Associazione Nazionale Medici Cardiologi Ospedalieri

CONGRESS ABSTRACT

CONGRESS ABSTRACT

DEEP SEDATION WITH ONLY PROPOFOL FOR ELECTIVE EXTERNAL ELECTRICAL CARDIOVERSION OF ATRIAL FIBRILLATION: EXPERIENCE AND SAFETY OF AN CARDIOLOGICAL PROCEDURAL MANAGEMENT

DE LORENZIS ALESSANDRO BENTIVOGLIO (BO) – OSPEDALE DI BENTIVOGLIO | ROMANAZZI SERENA BENTIVOGLIO (BO) – OSPEDALE DI BENTIVOGLIO | NAPOLITANO FIORENZA PIA BENTIVOGLIO (BO) – OSPEDALE DI BENTIVOGLIO | NANNI GIULIA MIRANDOLA (MO) – OSPEDALE SANTA MARIA BIANCA | TORTORICI GIANFRANCO BENTIVOGLIO (BO) – OSPEDALE DI BENTIVOGLIO

Worldwide, atrial fibrillation is the most common sustained cardiac arrhythmia in adults. Electrical cardioversion is still the preferred method to restore sinus rhythm in patients with atrial fibrillation. The main, and probably the only, disadvantage of electrical cardioversion is that it requires deep sedation with anesthetics.

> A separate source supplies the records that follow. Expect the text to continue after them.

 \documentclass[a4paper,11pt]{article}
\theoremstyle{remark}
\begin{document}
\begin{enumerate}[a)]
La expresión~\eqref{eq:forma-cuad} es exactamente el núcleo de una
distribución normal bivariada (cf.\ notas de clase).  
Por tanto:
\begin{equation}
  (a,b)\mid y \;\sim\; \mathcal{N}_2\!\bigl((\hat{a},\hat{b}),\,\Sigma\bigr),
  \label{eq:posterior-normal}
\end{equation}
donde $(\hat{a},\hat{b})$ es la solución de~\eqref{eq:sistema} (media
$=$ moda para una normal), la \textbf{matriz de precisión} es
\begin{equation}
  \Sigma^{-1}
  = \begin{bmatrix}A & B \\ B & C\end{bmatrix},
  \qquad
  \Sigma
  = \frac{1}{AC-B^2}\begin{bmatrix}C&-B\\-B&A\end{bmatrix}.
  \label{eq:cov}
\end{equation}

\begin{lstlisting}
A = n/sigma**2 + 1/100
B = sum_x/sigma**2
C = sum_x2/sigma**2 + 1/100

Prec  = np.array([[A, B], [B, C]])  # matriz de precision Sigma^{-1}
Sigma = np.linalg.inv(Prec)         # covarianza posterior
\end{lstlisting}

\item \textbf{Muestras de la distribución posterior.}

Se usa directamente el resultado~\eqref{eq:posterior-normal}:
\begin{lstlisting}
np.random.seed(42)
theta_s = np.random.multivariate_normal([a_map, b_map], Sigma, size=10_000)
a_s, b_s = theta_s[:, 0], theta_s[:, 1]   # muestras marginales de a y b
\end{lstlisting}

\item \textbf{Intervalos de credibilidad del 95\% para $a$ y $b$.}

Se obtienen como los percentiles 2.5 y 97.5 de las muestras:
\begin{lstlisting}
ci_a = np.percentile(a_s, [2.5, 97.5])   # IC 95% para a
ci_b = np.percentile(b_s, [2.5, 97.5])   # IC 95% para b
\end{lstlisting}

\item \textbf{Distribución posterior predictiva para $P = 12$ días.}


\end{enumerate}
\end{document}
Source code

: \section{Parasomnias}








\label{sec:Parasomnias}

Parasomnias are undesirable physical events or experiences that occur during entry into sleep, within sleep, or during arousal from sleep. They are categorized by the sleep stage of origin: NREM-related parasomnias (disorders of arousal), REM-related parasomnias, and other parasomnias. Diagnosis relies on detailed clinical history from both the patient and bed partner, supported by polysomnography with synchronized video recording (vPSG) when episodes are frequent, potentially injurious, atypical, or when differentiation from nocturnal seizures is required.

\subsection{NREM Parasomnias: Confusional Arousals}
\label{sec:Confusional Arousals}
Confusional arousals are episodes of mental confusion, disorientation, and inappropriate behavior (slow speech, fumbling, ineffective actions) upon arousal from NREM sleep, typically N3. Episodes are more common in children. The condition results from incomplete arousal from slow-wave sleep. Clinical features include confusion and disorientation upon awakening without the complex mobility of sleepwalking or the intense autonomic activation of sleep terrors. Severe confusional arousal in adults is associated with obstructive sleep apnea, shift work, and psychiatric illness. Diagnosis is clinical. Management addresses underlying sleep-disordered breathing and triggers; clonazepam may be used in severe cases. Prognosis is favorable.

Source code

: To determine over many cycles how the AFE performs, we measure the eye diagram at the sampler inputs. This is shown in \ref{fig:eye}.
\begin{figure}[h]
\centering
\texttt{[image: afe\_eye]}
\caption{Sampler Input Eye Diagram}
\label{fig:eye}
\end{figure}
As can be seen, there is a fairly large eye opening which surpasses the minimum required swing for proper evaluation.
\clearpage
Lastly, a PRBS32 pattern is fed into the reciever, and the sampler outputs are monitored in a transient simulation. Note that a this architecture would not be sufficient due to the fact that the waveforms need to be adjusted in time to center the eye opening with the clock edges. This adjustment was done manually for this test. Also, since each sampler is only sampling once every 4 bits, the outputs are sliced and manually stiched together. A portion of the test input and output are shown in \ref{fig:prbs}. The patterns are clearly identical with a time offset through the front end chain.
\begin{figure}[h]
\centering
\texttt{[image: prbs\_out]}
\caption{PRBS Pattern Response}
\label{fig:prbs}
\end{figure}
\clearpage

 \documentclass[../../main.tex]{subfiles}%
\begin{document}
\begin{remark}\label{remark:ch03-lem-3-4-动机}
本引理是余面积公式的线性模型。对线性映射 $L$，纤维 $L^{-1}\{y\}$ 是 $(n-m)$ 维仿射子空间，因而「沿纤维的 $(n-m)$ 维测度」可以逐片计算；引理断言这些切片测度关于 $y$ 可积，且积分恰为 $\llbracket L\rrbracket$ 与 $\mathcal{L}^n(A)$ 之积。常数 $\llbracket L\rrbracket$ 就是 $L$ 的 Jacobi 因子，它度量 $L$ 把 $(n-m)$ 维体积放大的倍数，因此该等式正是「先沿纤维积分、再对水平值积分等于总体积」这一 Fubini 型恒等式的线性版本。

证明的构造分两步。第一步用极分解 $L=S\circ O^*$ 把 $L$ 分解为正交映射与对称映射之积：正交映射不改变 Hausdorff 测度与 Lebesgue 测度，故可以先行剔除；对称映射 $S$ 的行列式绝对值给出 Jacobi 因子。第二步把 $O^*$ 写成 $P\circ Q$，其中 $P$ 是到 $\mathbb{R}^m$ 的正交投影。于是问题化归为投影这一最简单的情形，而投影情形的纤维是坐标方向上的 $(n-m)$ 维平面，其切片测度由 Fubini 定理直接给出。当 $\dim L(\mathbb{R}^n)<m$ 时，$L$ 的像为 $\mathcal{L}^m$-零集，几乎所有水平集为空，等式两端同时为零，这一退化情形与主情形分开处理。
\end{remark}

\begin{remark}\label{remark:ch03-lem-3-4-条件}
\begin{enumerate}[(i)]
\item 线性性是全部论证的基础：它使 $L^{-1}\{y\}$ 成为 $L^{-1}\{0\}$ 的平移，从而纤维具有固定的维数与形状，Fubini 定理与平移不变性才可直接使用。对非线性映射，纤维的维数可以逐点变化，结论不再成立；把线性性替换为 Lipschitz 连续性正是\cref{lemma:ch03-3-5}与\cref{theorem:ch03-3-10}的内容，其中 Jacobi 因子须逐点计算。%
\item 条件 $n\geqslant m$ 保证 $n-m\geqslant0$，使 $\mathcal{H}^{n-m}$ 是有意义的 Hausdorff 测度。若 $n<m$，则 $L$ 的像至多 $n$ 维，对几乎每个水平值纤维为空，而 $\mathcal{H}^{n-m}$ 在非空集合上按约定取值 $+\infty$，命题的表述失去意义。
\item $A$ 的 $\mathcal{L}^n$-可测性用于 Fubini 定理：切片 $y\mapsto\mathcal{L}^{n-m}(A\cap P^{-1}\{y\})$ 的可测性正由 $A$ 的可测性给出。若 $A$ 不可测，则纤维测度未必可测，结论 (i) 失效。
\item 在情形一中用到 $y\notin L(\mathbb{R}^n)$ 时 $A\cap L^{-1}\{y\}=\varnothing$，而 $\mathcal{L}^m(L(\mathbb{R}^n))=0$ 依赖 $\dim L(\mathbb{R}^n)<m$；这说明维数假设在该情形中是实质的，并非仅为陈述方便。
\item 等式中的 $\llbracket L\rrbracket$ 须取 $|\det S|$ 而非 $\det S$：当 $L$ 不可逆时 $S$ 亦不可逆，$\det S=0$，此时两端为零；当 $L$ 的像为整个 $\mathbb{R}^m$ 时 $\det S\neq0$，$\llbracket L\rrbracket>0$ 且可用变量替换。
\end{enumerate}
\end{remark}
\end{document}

The most widely used anesthetic for this type of procedure is Propofol, due to its pharmacodynamic and pharmacokinetic properties with administration that is generally performed by anesthesiologists. The aim of this study was to evaluate the feasibility and safety of deep sedation for elective elettric cardioversion with only propofol by the cardiologist with a shared protocol with anesthesiologists. The proposed protocol involves using Propofol according to current local anesthetic practices (0.5-1 mg/kg) and recording all procedures and any complications. The protocol included operational training with anesthesiological assistance with the procedure performed entirely by the cardiologist with sharing of the dosage of the drug and preparation for sedation with the intervention of the anesthesiologist only in case of complications In the case of multiple and severe comorbidities (obesity, respiratory failure, OSAS, etc.) the patient could be excluded from this protocol The data of the 40 electrical cardioversions (38 patients) performed in the year 2024 were prospectively analyzed. 1 patient was excluded for consuming alcohol the previous evening. Electrical cardioversion was effective in 98.9% of the cases. Deep sedation was effective in 100% of cases with a medium dosage of propofol of 76 mg, with a minimum of 50 and a maximun of 140 mg. No deep sedation -related complications were observed, neither significant respiratory depression requiring intubation nor anaesthesiologist support. All patients showed rapid recovery by waking up within minutes, on 3 occasions non-invasive supportive ventilation was required. No thromboembolic and allergic complications were observed. Arrhythmic complications were bradyarrhythmias especially sinus bradycardia (6 patients), a 3-second pause was recorded in one patient. No hypotension has been reported. In conlusion deep sedation with Propofol alone for electrical cardioversion electron procedures in patients with atrial fibrillation can be safely managed by a cardiologist.